AI - die pädagogische eierlegende Wollmilchsau vs. NEETs

Künstliche Intelligenz und digitale Lernwerkzeuge sind gerade dabei, die Schule grundlegend zu verändern. Für nahezu jedes Fach gibt es inzwischen Plattformen, Apps, Assistenten und Programme, die versprechen, Lernen leichter, individueller, motivierender und erfolgreicher zu machen. Egal ob Mathematik, Sprachen, Naturwissenschaften, Geschichte oder kreatives Arbeiten: Überall finden sich Werkzeuge, die mit adaptiven Aufgaben, automatischem Feedback, Erklärvideos, Lernpfaden oder KI-gestützter Unterstützung werben. Die Vielfalt ist mittlerweile so groß geworden, dass sie kaum noch überschaubar ist. Fast jedes Tool behauptet dabei, besonders innovativ, besonders wirksam oder überhaupt die beste Lösung zu sein.
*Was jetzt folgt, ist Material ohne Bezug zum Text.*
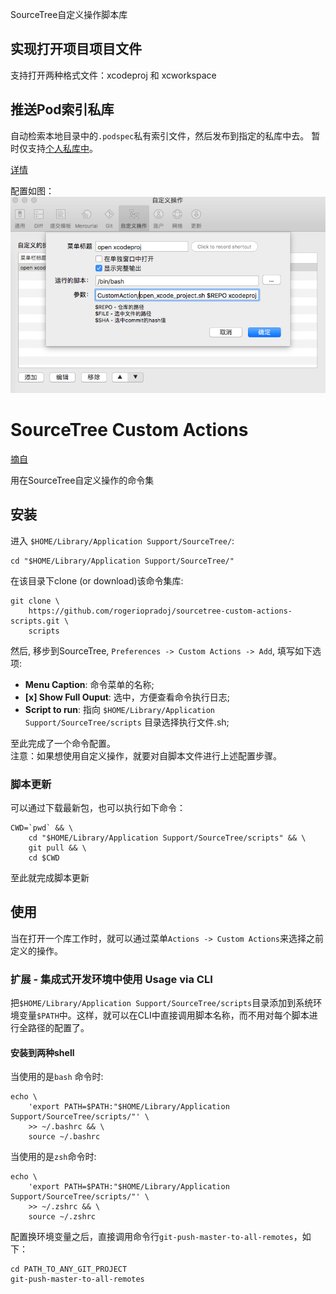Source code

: SourceTree自定义操作脚本库
## 实现打开项目项目文件
支持打开两种格式文件：xcodeproj 和 xcworkspace

## 推送Pod索引私库
自动检索本地目录中的`.podspec`私有索引文件，然后发布到指定的私库中去。
暂时仅支持[个人私库中](https://github.com/huos3203/PodRepo.git)。

[详情](pushPodSpec.sh)

配置如图：
![](img/customAction.png)





# SourceTree Custom Actions
[摘自](sourcetree-custom-actions-scripts/edit/master/README.md)

用在SourceTree自定义操作的命令集

## 安装

进入 `$HOME/Library/Application Support/SourceTree/`:

```shell
cd "$HOME/Library/Application Support/SourceTree/"
```

在该目录下clone (or download)该命令集库: 

```shell
git clone \
    https://github.com/rogeriopradoj/sourcetree-custom-actions-scripts.git \
    scripts
```

然后, 移步到SourceTree, `Preferences -> Custom Actions -> Add`, 填写如下选项:

- **Menu Caption**: 命令菜单的名称;
- **[x] Show Full Ouput**: 选中，方便查看命令执行日志;
- **Script to run**: 指向 `$HOME/Library/Application Support/SourceTree/scripts` 目录选择执行文件.sh;

至此完成了一个命令配置。   
注意：如果想使用自定义操作，就要对自脚本文件进行上述配置步骤。


### 脚本更新


可以通过下载最新包，也可以执行如下命令：

```shell
CWD=`pwd` && \
    cd "$HOME/Library/Application Support/SourceTree/scripts" && \
    git pull && \
    cd $CWD
```
至此就完成脚本更新


## 使用

当在打开一个库工作时，就可以通过菜单`Actions -> Custom Actions`来选择之前定义的操作。

### 扩展 - 集成式开发环境中使用 Usage via CLI

把`$HOME/Library/Application Support/SourceTree/scripts`目录添加到系统环境变量`$PATH`中。这样，就可以在CLI中直接调用脚本名称，而不用对每个脚本进行全路径的配置了。

#### 安装到两种shell

当使用的是`bash` 命令时:

```shell
echo \
    'export PATH=$PATH:"$HOME/Library/Application Support/SourceTree/scripts/"' \
    >> ~/.bashrc && \
    source ~/.bashrc
```

当使用的是`zsh`命令时:

```shell
echo \
    'export PATH=$PATH:"$HOME/Library/Application Support/SourceTree/scripts/"' \
    >> ~/.zshrc && \
    source ~/.zshrc
```

配置换环境变量之后，直接调用命令行`git-push-master-to-all-remotes`，如下：

```shell
cd PATH_TO_ANY_GIT_PROJECT
git-push-master-to-all-remotes
```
Auf den ersten Blick klingt das nach einer pädagogischen Traumwelt. Auch in Österreich wurde mit digitalen Marktplatzmodellen und Lernplattformen ein Rahmen geschaffen, in dem Schulen leichter auf Anwendungen zugreifen können. Das ist grundsätzlich sinnvoll, denn Schulen brauchen zeitgemäße Werkzeuge. Gleichzeitig muss man aber nüchtern feststellen: Die bloße Verfügbarkeit digitaler Tools macht noch keinen guten Unterricht und schon gar keine lernwilligen Schülerinnen und Schüler. Die Hoffnung, dass Technologie allein Bildungsprobleme löst, war schon immer zu einfach gedacht.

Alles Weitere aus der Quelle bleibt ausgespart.